We often read about business intelligence efforts of medium sized or large corporations working in their home country with in-house staff. But how can small non-American companies use these techniques when seeking joint ventures in export markets to help increase their chances of business success?
The following is a recent, real world example of how aggressive yet ethical intelligence gathering provided real value to the business strategy of a small non-American company which is building a network of joint venture partners around the world. Some of the facts have been altered to protect the identify of the company.
A Case Study
Our client, a non-US based software house, has a product which is sold into a very narrow market segment - a real niche product. Their software system requires their overseas marketing partners to provide service and support - it's not a "plug and play" product.
Several months ago, we were asked to conduct research on their behalf in a major European country to evaluate market potential. Interviews conducted with potential end users, industry experts and competitors indicated a need in the market for their product.
As a small company based outside of Europe, they were not ready nor able to "set up shop" in the target market. Thus, we were asked to seek potential marketing partners who have the technical and marketing expertise to sell and support the system. We decided to contact software companies in their field whose systems appeared to be outdated. We reasoned that the proposed product would offer such firms a way to offer a state of the art system, saving the time and expense of product development.
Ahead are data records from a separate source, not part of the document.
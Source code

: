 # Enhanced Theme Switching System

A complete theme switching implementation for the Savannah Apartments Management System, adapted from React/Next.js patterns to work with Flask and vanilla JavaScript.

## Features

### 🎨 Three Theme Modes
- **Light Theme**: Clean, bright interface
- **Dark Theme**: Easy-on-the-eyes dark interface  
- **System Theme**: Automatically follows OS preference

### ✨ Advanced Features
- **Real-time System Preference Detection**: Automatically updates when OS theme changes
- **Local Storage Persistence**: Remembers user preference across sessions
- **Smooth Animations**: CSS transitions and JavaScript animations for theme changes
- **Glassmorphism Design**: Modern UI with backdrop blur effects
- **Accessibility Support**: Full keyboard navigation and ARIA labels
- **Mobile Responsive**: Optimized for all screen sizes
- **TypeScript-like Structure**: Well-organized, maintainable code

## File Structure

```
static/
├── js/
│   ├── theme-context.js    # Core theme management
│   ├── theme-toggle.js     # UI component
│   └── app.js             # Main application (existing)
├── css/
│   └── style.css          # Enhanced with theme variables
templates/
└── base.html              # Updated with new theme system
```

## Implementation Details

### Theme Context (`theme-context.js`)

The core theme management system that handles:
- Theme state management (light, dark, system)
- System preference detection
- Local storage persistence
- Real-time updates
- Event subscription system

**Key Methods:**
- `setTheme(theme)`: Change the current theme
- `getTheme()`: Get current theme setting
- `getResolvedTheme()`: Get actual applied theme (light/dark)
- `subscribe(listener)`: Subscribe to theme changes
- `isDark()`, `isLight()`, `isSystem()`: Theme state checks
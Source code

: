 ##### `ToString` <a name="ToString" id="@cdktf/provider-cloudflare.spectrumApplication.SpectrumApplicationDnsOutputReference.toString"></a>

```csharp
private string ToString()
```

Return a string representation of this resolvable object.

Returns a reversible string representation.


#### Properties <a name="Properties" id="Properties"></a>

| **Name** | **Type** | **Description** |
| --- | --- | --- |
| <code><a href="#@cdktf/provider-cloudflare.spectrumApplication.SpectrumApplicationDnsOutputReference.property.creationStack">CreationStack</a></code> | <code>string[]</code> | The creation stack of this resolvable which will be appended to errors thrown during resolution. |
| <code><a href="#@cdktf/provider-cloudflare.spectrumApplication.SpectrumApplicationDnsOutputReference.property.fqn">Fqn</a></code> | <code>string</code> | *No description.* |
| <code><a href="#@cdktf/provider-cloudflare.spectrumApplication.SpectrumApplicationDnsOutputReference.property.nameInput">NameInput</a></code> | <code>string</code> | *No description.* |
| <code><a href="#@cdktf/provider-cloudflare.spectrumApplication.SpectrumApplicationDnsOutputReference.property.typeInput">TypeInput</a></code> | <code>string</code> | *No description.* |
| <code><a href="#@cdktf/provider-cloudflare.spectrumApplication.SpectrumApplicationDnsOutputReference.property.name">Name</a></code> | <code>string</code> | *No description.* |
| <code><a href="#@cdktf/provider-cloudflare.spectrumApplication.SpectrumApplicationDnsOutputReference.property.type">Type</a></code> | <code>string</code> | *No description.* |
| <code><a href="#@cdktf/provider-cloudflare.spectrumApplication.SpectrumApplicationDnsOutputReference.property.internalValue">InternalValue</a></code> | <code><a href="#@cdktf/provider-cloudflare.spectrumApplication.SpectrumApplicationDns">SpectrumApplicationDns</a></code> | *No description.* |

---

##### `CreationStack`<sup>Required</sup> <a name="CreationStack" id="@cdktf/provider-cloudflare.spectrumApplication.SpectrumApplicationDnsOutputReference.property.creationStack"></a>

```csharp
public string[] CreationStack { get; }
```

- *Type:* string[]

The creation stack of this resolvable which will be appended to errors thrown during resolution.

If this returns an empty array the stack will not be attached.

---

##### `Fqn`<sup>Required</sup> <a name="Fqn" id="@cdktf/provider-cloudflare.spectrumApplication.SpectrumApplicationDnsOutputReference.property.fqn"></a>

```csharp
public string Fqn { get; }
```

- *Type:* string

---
Among the twenty companies we contacted, twelve expressed initial interest in hearing from our client. After an initial round of telephone discussions, this number dropped to seven. Meetings and product demonstrations were then held in the target country. The number of candidates then dropped to two as the exporter dropped three after seeing their operations first hand and two companies backed out on their own after the meetings.
Left with 2 candidates, both were interested in a joint venture with our client.
Company "A" is a strong, publicly held company, considered to be a market leader. They have a large number of software products sold in several markets which are unrelated to our client's field of interest in addition to many installations in the target market.
Company "B" is a small, privately held company. They only have one product which is in the exact niche our client needs. They claimed to be have a large number of installations and were keenly interested in cooperation.
Our client could only work with one of the two companies in the target country so management held numerous meetings to discuss the best strategy.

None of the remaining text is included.